In [1]:
import torch
from torch import nn

In [5]:
inputs = torch.tensor([[[0.2, 0.1, 0.3], [0.5, 0.1, 0.1]]])
B, S, E = inputs.size()

In [6]:
B, S, E    #Batch, Words, Embeddings

(1, 2, 3)

In [7]:
inputs = inputs.reshape(S, B, E)
inputs.size()

torch.Size([2, 1, 3])

In [12]:
parameters_shape = inputs.size()[-2:]
parameters_shape

torch.Size([1, 3])

In [14]:
gamma = nn.Parameter(torch.ones(parameters_shape))
beta = nn.Parameter(torch.zeros(parameters_shape))

In [16]:
gamma.size(), beta.size()

(torch.Size([1, 3]), torch.Size([1, 3]))

In [17]:
dims = [-(i + 1) for i in range(len(parameters_shape))]

In [18]:
dims

[-1, -2]

In [21]:
mean = inputs.mean(dim=dims, keepdim=True)
mean.size()

torch.Size([2, 1, 1])

In [20]:
mean

tensor([[[0.2000]],

        [[0.2333]]])

In [22]:
var = ((inputs - mean) ** 2).mean(dim=dims, keepdim=True)
epsilon = 1e-5
std =  (var + epsilon).sqrt()
std

tensor([[[0.0817]],

        [[0.1886]]])

In [23]:
y = (inputs - mean) / std

In [24]:
y

tensor([[[ 0.0000, -1.2238,  1.2238]],

        [[ 1.4140, -0.7070, -0.7070]]])

In [25]:
out = gamma * y + beta

In [26]:
out

tensor([[[ 0.0000, -1.2238,  1.2238]],

        [[ 1.4140, -0.7070, -0.7070]]], grad_fn=<AddBackward0>)

In [27]:
class LayerNormalization():
    def __init__(self, parameters_shape, eps=1e-5):
        self.parameters_shape=parameters_shape
        self.eps=eps
        self.gamma = nn.Parameter(torch.ones(parameters_shape))
        self.beta =  nn.Parameter(torch.zeros(parameters_shape))
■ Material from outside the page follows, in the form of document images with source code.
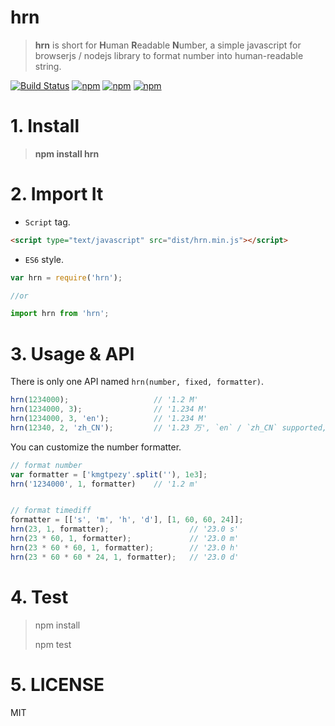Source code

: # hrn

> **hrn** is short for **H**uman **R**eadable **N**umber, a simple javascript for browserjs / nodejs library to format number into human-readable string.


[![Build Status](https://travis-ci.org/hustcc/hrn.svg?branch=master)](https://travis-ci.org/hustcc/hrn) [![npm](https://img.shields.io/npm/v/hrn.svg?style=flat-square)](https://www.npmjs.com/package/hrn) [![npm](https://img.shields.io/npm/dt/hrn.svg?style=flat-square)](https://www.npmjs.com/package/hrn) [![npm](https://img.shields.io/npm/l/hrn.svg?style=flat-square)](https://www.npmjs.com/package/hrn)


# 1. Install

> **npm install hrn**


# 2. Import It

 - `Script` tag.

```html
<script type="text/javascript" src="dist/hrn.min.js"></script>
```

 - `ES6` style.

```js
var hrn = require('hrn');

//or

import hrn from 'hrn';
```


# 3. Usage & API

There is only one API named `hrn(number, fixed, formatter)`.

```js
hrn(1234000);                   // '1.2 M'
hrn(1234000, 3);                // '1.234 M'
hrn(1234000, 3, 'en');          // '1.234 M'
hrn(12340, 2, 'zh_CN');         // '1.23 万', `en` / `zh_CN` supported, `en` is default.

```

You can customize the number formatter.

```js
// format number
var formatter = ['kmgtpezy'.split(''), 1e3];
hrn('1234000', 1, formatter)    // '1.2 m'


// format timediff
formatter = [['s', 'm', 'h', 'd'], [1, 60, 60, 24]];
hrn(23, 1, formatter);					// '23.0 s'
hrn(23 * 60, 1, formatter);				// '23.0 m'
hrn(23 * 60 * 60, 1, formatter);		// '23.0 h'
hrn(23 * 60 * 60 * 24, 1, formatter); 	// '23.0 d'
```

# 4. Test

> npm install
> 
> npm test


# 5. LICENSE

MIT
    def forward(self, input):
        dims = [-(i + 1) for i in range(len(self.parameters_shape))]
        mean = inputs.mean(dim=dims, keepdim=True)
        print(f"Mean \n ({mean.size()}): \n {mean}")
        var = ((inputs - mean) ** 2).mean(dim=dims, keepdim=True)
        std = (var + self.eps).sqrt()
        print(f"Standard Deviation \n ({std.size()}): \n {std}")
        y = (inputs - mean) / std
        print(f"y \n ({y.size()}) = \n {y}")
        out = self.gamma * y  + self.beta
        print(f"out \n ({out.size()}) = \n {out}")
        return out